> [TASK DESCRIPTION] The pictures do not go in the copy. Reproduce the rest of the entries exactly.

> [LISTED ENTRIES]
━━━━
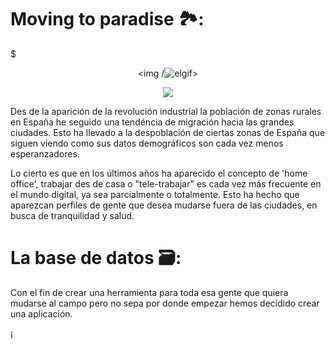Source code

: # Moving to paradise 🏞:
$ <p align="center"> <img /![elgif]()> </p>
<div style="text-align:center"><img src ="https://trabajadorasocialdepueblocom.files.wordpress.com/2020/08/wp-1598249473318.gif?w=498&zoom=2" /></div>


Des de la aparición de la revolución industrial la población de zonas rurales en España he seguido una tendéncia de migración hacia las grandes ciudades. Esto ha llevado a la despoblación de ciertas zonas de España que siguen viendo como sus datos demográficos son cada vez menos esperanzadores.

Lo cierto es que en los últimos años ha aparecido el concepto de 'home office', trabajar des de casa o "tele-trabajar" es cada vez más frecuente en el mundo digital, ya sea parcialmente o totalmente. Esto ha hecho que aparezcan perfiles de gente que desea mudarse fuera de las ciudades, en busca de tranquilidad y salud. 

# La base de datos 🗃:
Con el fin de crear una herramienta para toda esa gente que quiera mudarse al campo pero no sepa por donde empezar hemos decidido crear una aplicación. 

 

¡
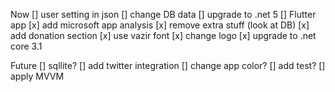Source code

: Now
[] user setting in json
[] change DB data
[] upgrade to .net 5
[] Flutter app
[x] add microsoft app analysis
[x] remove extra stuff (look at DB)
[x] add donation section
[x] use vazir font
[x] change logo
[x] upgrade to .net core 3.1


Future
[] sqllite?
[] add twitter integration
[] change app color?
[] add test?
[] apply MVVM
━━━━
> [EXERCISE OUTPUT]
Source code

: # Moving to paradise 🏞:
$ <p align="center"> <img /![elgif]()> </p>
<div style="text-align:center"><img src ="https://trabajadorasocialdepueblocom.files.wordpress.com/2020/08/wp-1598249473318.gif?w=498&zoom=2" /></div>


Des de la aparición de la revolución industrial la población de zonas rurales en España he seguido una tendéncia de migración hacia las grandes ciudades. Esto ha llevado a la despoblación de ciertas zonas de España que siguen viendo como sus datos demográficos son cada vez menos esperanzadores.

Lo cierto es que en los últimos años ha aparecido el concepto de 'home office', trabajar des de casa o "tele-trabajar" es cada vez más frecuente en el mundo digital, ya sea parcialmente o totalmente. Esto ha hecho que aparezcan perfiles de gente que desea mudarse fuera de las ciudades, en busca de tranquilidad y salud. 

# La base de datos 🗃:
Con el fin de crear una herramienta para toda esa gente que quiera mudarse al campo pero no sepa por donde empezar hemos decidido crear una aplicación. 

 

¡
Source code

: Now
[] user setting in json
[] change DB data
[] upgrade to .net 5
[] Flutter app
[x] add microsoft app analysis
[x] remove extra stuff (look at DB)
[x] add donation section
[x] use vazir font
[x] change logo
[x] upgrade to .net core 3.1


Future
[] sqllite?
[] add twitter integration
[] change app color?
[] add test?
[] apply MVVM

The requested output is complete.